* ACTIVITY *
The word "username" marks the lines to find; copy every such line from the data below.
======== GIVEN ENTRIES
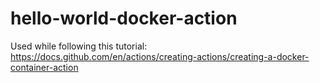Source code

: # hello-world-docker-action
Used while following this tutorial: https://docs.github.com/en/actions/creating-actions/creating-a-docker-container-action
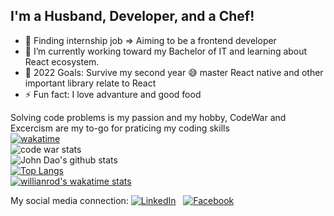<!-- <p align="center">
<img src="./src/loop space.webp"></img>
</p> -->

## I'm a Husband, Developer, and a Chef!
- 🔭 Finding internship job => Aiming to be a frontend developer
- 🌱 I’m currently working toward my Bachelor of IT and learning about React ecosystem.
- 🥅 2022 Goals: Survive my second year 😅 master React native and other important library relate to React 
- ⚡ Fun fact: I love advanture and good food

Solving code problems is my passion and my hobby, CodeWar and Excercism are my to-go for praticing my coding skills  
[![wakatime](https://wakatime.com/badge/user/60813c76-42fc-476f-b359-c74a18ebfcdd.svg)](https://wakatime.com/@60813c76-42fc-476f-b359-c74a18ebfcdd)<br/>
![code war stats](https://www.codewars.com/users/johndao1005/badges/large)
<br/>
![John Dao's github stats](https://github-readme-stats.vercel.app/api?username=johndao1005&show_icons=true&theme=tokyonight)
<br/>
[![Top Langs](https://github-readme-stats.vercel.app/api/top-langs/?username=johndao1005)](https://github.com/anuraghazra/github-readme-stats)
<br/>
[![willianrod's wakatime stats](https://github-readme-stats.vercel.app/api/wakatime/?username=johndao1005)](https://github.com/anuraghazra/github-readme-stats)

My social media connection:
  <a href="https://www.linkedin.com/in/mrjohndao/" ><img src="https://img.shields.io/badge/LinkedIn-%230077B5.svg?&style=flat-square&logo=linkedin&logoColor=white" alt="LinkedIn"></a> &nbsp; 
<a href="https://www.facebook.com/John.dao95" ><img src="https://img.shields.io/badge/Facebook-%231877F2.svg?&style=flat-square&logo=facebook&logoColor=white" alt="Facebook"></a>  <br>
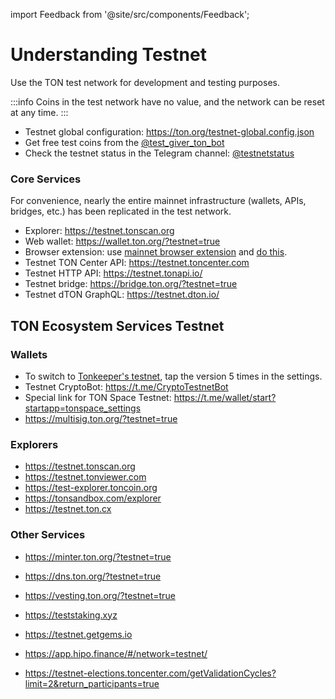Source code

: import Feedback from '@site/src/components/Feedback';

# Understanding Testnet

Use the TON test network for development and testing purposes.

:::info
Coins in the test network have no value, and the network can be reset at any time.
:::

* Testnet global configuration: https://ton.org/testnet-global.config.json
* Get free test coins from the [@test_giver_ton_bot](https://t.me/testgiver_ton_bot)
* Check the testnet status in the Telegram channel: [@testnetstatus](https://t.me/testnetstatus)

### Core Services

For convenience, nearly the entire mainnet infrastructure (wallets, APIs, bridges, etc.) has been replicated in the test network.

* Explorer: https://testnet.tonscan.org
* Web wallet: https://wallet.ton.org/?testnet=true
* Browser extension: use [mainnet browser extension](https://chrome.google.com/webstore/detail/ton-wallet/nphplpgoakhhjchkkhmiggakijnkhfnd) and [do this](https://github.com/toncenter/ton-wallet#switch-between-mainnettestnet-in-extension).
* Testnet TON Center API: https://testnet.toncenter.com
* Testnet HTTP API: https://testnet.tonapi.io/
* Testnet bridge: https://bridge.ton.org/?testnet=true
* Testnet dTON GraphQL: https://testnet.dton.io/

## TON Ecosystem Services Testnet

### Wallets
* To switch to [Tonkeeper's testnet](https://tonkeeper.com/), tap the version 5 times in the settings.
* Testnet CryptoBot: https://t.me/CryptoTestnetBot
* Special link for TON Space Testnet: https://t.me/wallet/start?startapp=tonspace_settings
* https://multisig.ton.org/?testnet=true

### Explorers 

* https://testnet.tonscan.org
* https://testnet.tonviewer.com
* https://test-explorer.toncoin.org
* https://tonsandbox.com/explorer
* https://testnet.ton.cx

### Other Services
* https://minter.ton.org/?testnet=true
* https://dns.ton.org/?testnet=true
* https://vesting.ton.org/?testnet=true

* https://teststaking.xyz
* https://testnet.getgems.io
* https://app.hipo.finance/#/network=testnet/

* https://testnet-elections.toncenter.com/getValidationCycles?limit=2&return_participants=true



<Feedback />

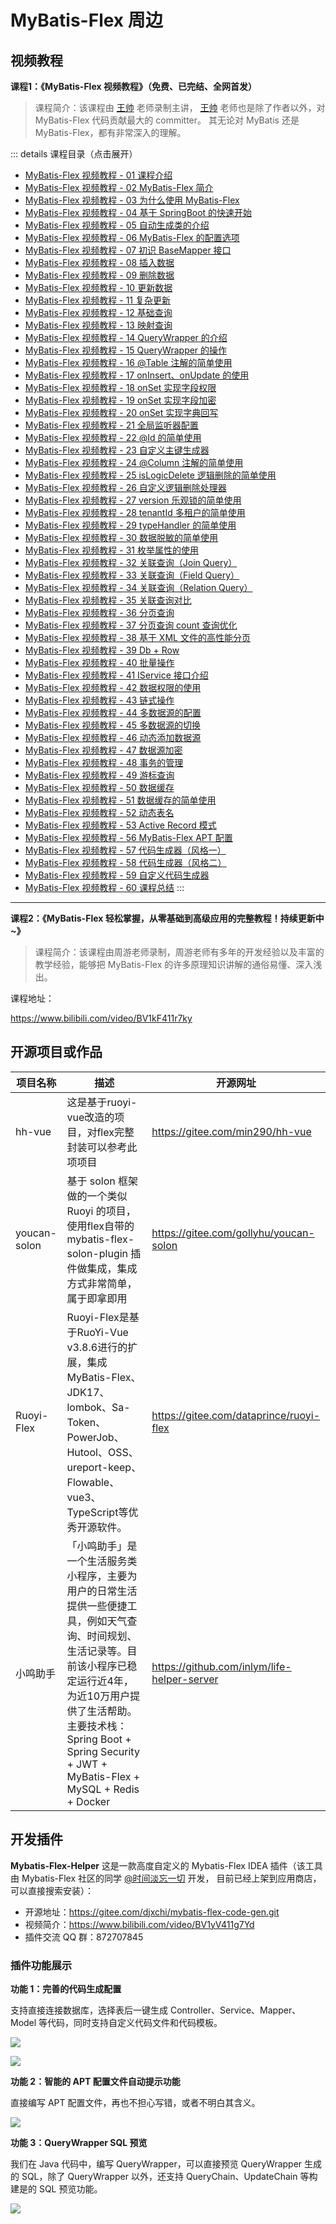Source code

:# MyBatis-Flex 周边


## 视频教程

**课程1：《MyBatis-Flex 视频教程》（免费、已完结、全网首发）**
> 课程简介：该课程由 [王帅](https://gitee.com/Suomm) 老师录制主讲， [王帅](https://gitee.com/Suomm) 老师也是除了作者以外，对 MyBatis-Flex 代码贡献最大的 committer。
> 其无论对 MyBatis 还是 MyBatis-Flex，都有非常深入的理解。

::: details 课程目录（点击展开）

- [MyBatis-Flex 视频教程 - 01 课程介绍](https://www.bilibili.com/video/BV11h411A7cU)
- [MyBatis-Flex 视频教程 - 02 MyBatis-Flex 简介](https://www.bilibili.com/video/BV1GW4y1f7vt)
- [MyBatis-Flex 视频教程 - 03 为什么使用 MyBatis-Flex](https://www.bilibili.com/video/BV1us4y167gk)
- [MyBatis-Flex 视频教程 - 04 基于 SpringBoot 的快速开始](https://www.bilibili.com/video/BV1yW4y1Z74j)
- [MyBatis-Flex 视频教程 - 05 自动生成类的介绍](https://www.bilibili.com/video/BV1XF411R7pQ)
- [MyBatis-Flex 视频教程 - 06 MyBatis-Flex 的配置选项](https://www.bilibili.com/video/BV1ys4y1676q)
- [MyBatis-Flex 视频教程 - 07 初识 BaseMapper 接口](https://www.bilibili.com/video/BV1Pm4y1E7PV)
- [MyBatis-Flex 视频教程 - 08 插入数据](https://www.bilibili.com/video/BV1Mz4y177jy)
- [MyBatis-Flex 视频教程 - 09 删除数据](https://www.bilibili.com/video/BV1gV4y1h7Jf)
- [MyBatis-Flex 视频教程 - 10 更新数据](https://www.bilibili.com/video/BV1Cg4y1w79y)
- [MyBatis-Flex 视频教程 - 11 复杂更新](https://www.bilibili.com/video/BV1wu411L7dF)
- [MyBatis-Flex 视频教程 - 12 基础查询](https://www.bilibili.com/video/BV1XN41117kx)
- [MyBatis-Flex 视频教程 - 13 映射查询](https://www.bilibili.com/video/BV1Cx4y1R7M8)
- [MyBatis-Flex 视频教程 - 14 QueryWrapper 的介绍](https://www.bilibili.com/video/BV1Mm4y177nq)
- [MyBatis-Flex 视频教程 - 15 QueryWrapper 的操作](https://www.bilibili.com/video/BV1R8411U7CT)
- [MyBatis-Flex 视频教程 - 16 @Table 注解的简单使用](https://www.bilibili.com/video/BV1Sk4y157ov)
- [MyBatis-Flex 视频教程 - 17 onInsert、onUpdate 的使用](https://www.bilibili.com/video/BV1rz4y1473L)
- [MyBatis-Flex 视频教程 - 18 onSet 实现字段权限](https://www.bilibili.com/video/BV1AN411e7id)
- [MyBatis-Flex 视频教程 - 19 onSet 实现字段加密](https://www.bilibili.com/video/BV12c411c74x)
- [MyBatis-Flex 视频教程 - 20 onSet 实现字典回写](https://www.bilibili.com/video/BV1uu41157bF)
- [MyBatis-Flex 视频教程 - 21 全局监听器配置](https://www.bilibili.com/video/BV1qm4y1L7Si)
- [MyBatis-Flex 视频教程 - 22 @Id 的简单使用](https://www.bilibili.com/video/BV1Hp4y1571K)
- [MyBatis-Flex 视频教程 - 23 自定义主键生成器](https://www.bilibili.com/video/BV1eM4y1p72z)
- [MyBatis-Flex 视频教程 - 24 @Column 注解的简单使用](https://www.bilibili.com/video/BV14c411w7Fr)
- [MyBatis-Flex 视频教程 - 25 isLogicDelete 逻辑删除的简单使用](https://www.bilibili.com/video/BV1K94y1e7X7)
- [MyBatis-Flex 视频教程 - 26 自定义逻辑删除处理器](https://www.bilibili.com/video/BV1oP411z7uu)
- [MyBatis-Flex 视频教程 - 27 version 乐观锁的简单使用](https://www.bilibili.com/video/BV1Rc411F7wp)
- [MyBatis-Flex 视频教程 - 28 tenantId 多租户的简单使用](https://www.bilibili.com/video/BV1eP41167TU)
- [MyBatis-Flex 视频教程 - 29 typeHandler 的简单使用](https://www.bilibili.com/video/BV1B841127ea)
- [MyBatis-Flex 视频教程 - 30 数据脱敏的简单使用](https://www.bilibili.com/video/BV1gz4y1s7Wg)
- [MyBatis-Flex 视频教程 - 31 枚举属性的使用](https://www.bilibili.com/video/BV1mm4y1W7SD)
- [MyBatis-Flex 视频教程 - 32 关联查询（Join Query）](https://www.bilibili.com/video/BV1B8411d7iC)
- [MyBatis-Flex 视频教程 - 33 关联查询（Field Query）](https://www.bilibili.com/video/BV17k4y1g7vt)
- [MyBatis-Flex 视频教程 - 34 关联查询（Relation Query）](https://www.bilibili.com/video/BV1bj411r7A4)
- [MyBatis-Flex 视频教程 - 35 关联查询对比](https://www.bilibili.com/video/BV1oF411f7dr)
- [MyBatis-Flex 视频教程 - 36 分页查询](https://www.bilibili.com/video/BV1d44y1F7JM)
- [MyBatis-Flex 视频教程 - 37 分页查询 count 查询优化](https://www.bilibili.com/video/BV1np4y1G7R9)
- [MyBatis-Flex 视频教程 - 38 基于 XML 文件的高性能分页](https://www.bilibili.com/video/BV1Zh4y1D7aj)
- [MyBatis-Flex 视频教程 - 39 Db + Row](https://www.bilibili.com/video/BV1wp4y1g7by)
- [MyBatis-Flex 视频教程 - 40 批量操作](https://www.bilibili.com/video/BV1PV4y1Y73a)
- [MyBatis-Flex 视频教程 - 41 IService 接口介绍](https://www.bilibili.com/video/BV14F411Z7EQ)
- [MyBatis-Flex 视频教程 - 42 数据权限的使用](https://www.bilibili.com/video/BV1Ju4y197xr)
- [MyBatis-Flex 视频教程 - 43 链式操作](https://www.bilibili.com/video/BV1Wu411J7Hu)
- [MyBatis-Flex 视频教程 - 44 多数据源的配置](https://www.bilibili.com/video/BV1f8411X7gW)
- [MyBatis-Flex 视频教程 - 45 多数据源的切换](https://www.bilibili.com/video/BV1544y1F7Wv)
- [MyBatis-Flex 视频教程 - 46 动态添加数据源](https://www.bilibili.com/video/BV1tm4y1H712)
- [MyBatis-Flex 视频教程 - 47 数据源加密](https://www.bilibili.com/video/BV1GF41117GC)
- [MyBatis-Flex 视频教程 - 48 事务的管理](https://www.bilibili.com/video/BV1oP411p7Wk)
- [MyBatis-Flex 视频教程 - 49 游标查询](https://www.bilibili.com/video/BV1JN4y1d7AB)
- [MyBatis-Flex 视频教程 - 50 数据缓存](https://www.bilibili.com/video/BV1cu4y1X7XL)
- [MyBatis-Flex 视频教程 - 51 数据缓存的简单使用](https://www.bilibili.com/video/BV1F8411X7EB)
- [MyBatis-Flex 视频教程 - 52 动态表名](https://www.bilibili.com/video/BV1D8411Q7tD)
- [MyBatis-Flex 视频教程 - 53 Active Record 模式](https://www.bilibili.com/video/BV1Lh4y1T7Ey)
- [MyBatis-Flex 视频教程 - 56 MyBatis-Flex APT 配置](https://www.bilibili.com/video/BV1fh4y1T7o1)
- [MyBatis-Flex 视频教程 - 57 代码生成器（风格一）](https://www.bilibili.com/video/BV1o14y1C7pJ)
- [MyBatis-Flex 视频教程 - 58 代码生成器（风格二）](https://www.bilibili.com/video/BV14P411h7eM)
- [MyBatis-Flex 视频教程 - 59 自定义代码生成器](https://www.bilibili.com/video/BV1uu4y1v7Yg)
- [MyBatis-Flex 视频教程 - 60 课程总结](https://www.bilibili.com/video/BV1kN4y1R7Zx)
:::

-----


**课程2：《MyBatis-Flex 轻松掌握，从零基础到高级应用的完整教程！持续更新中~》**

> 课程简介：该课程由周游老师录制，周游老师有多年的开发经验以及丰富的教学经验，能够把 MyBatis-Flex 的许多原理知识讲解的通俗易懂、深入浅出。

课程地址：

https://www.bilibili.com/video/BV1kF411r7ky





## 开源项目或作品

| 项目名称         | 描述                                                                                                                                        | 开源网址                                    |
|--------------|-------------------------------------------------------------------------------------------------------------------------------------------|-----------------------------------------|
| hh-vue       | 这是基于ruoyi-vue改造的项目，对flex完整封装可以参考此项项目                                                                                                      | https://gitee.com/min290/hh-vue         |
| youcan-solon | 基于 solon 框架做的一个类似 Ruoyi 的项目，使用flex自带的 mybatis-flex-solon-plugin 插件做集成，集成方式非常简单，属于即拿即用                                                           | https://gitee.com/gollyhu/youcan-solon  |
| Ruoyi-Flex   | Ruoyi-Flex是基于RuoYi-Vue v3.8.6进行的扩展，集成MyBatis-Flex、JDK17、lombok、Sa-Token、PowerJob、Hutool、OSS、ureport-keep、Flowable、vue3、TypeScript等优秀开源软件。 | https://gitee.com/dataprince/ruoyi-flex |
| 小鸣助手   |「小鸣助手」是一个生活服务类小程序，主要为用户的日常生活提供一些便捷工具，例如天气查询、时间规划、生活记录等。目前该小程序已稳定运行近4年，为近10万用户提供了生活帮助。主要技术栈：Spring Boot + Spring Security + JWT + MyBatis-Flex + MySQL + Redis + Docker | https://github.com/inlym/life-helper-server |

## 开发插件

**Mybatis-Flex-Helper** 这是一款高度自定义的 Mybatis-Flex IDEA 插件（该工具由 Mybatis-Flex 社区的同学 [@时间淡忘一切](https://gitee.com/djxchi) 开发，
目前已经上架到应用商店，可以直接搜索安装）：

- 开源地址：https://gitee.com/djxchi/mybatis-flex-code-gen.git
- 视频简介：https://www.bilibili.com/video/BV1yV411g7Yd
- 插件交流 QQ 群：872707845


### 插件功能展示

**功能 1：完善的代码生成配置**

支持直接连接数据库，选择表后一键生成 Controller、Service、Mapper、Model 等代码，同时支持自定义代码文件和代码模板。

![](../assets/images/mybatis-flex-helper/01.png)

![](../assets/images/mybatis-flex-helper/02.png)

**功能 2：智能的 APT 配置文件自动提示功能**

直接编写 APT 配置文件，再也不担心写错，或者不明白其含义。

![](../assets/images/mybatis-flex-helper/03.png)

**功能 3：QueryWrapper SQL 预览**

我们在 Java 代码中，编写 QueryWrapper，可以直接预览 QueryWrapper 生成的 SQL，除了 QueryWrapper 以外，还支持 QueryChain、UpdateChain 等构建是的 SQL 预览功能。

![](../assets/images/mybatis-flex-helper/04.png)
================
* TASK SOLUTION *
![John Dao's github stats](https://github-readme-stats.vercel.app/api?username=johndao1005&show_icons=true&theme=tokyonight)
[![Top Langs](https://github-readme-stats.vercel.app/api/top-langs/?username=johndao1005)](https://github.com/anuraghazra/github-readme-stats)
[![willianrod's wakatime stats](https://github-readme-stats.vercel.app/api/wakatime/?username=johndao1005)](https://github.com/anuraghazra/github-readme-stats)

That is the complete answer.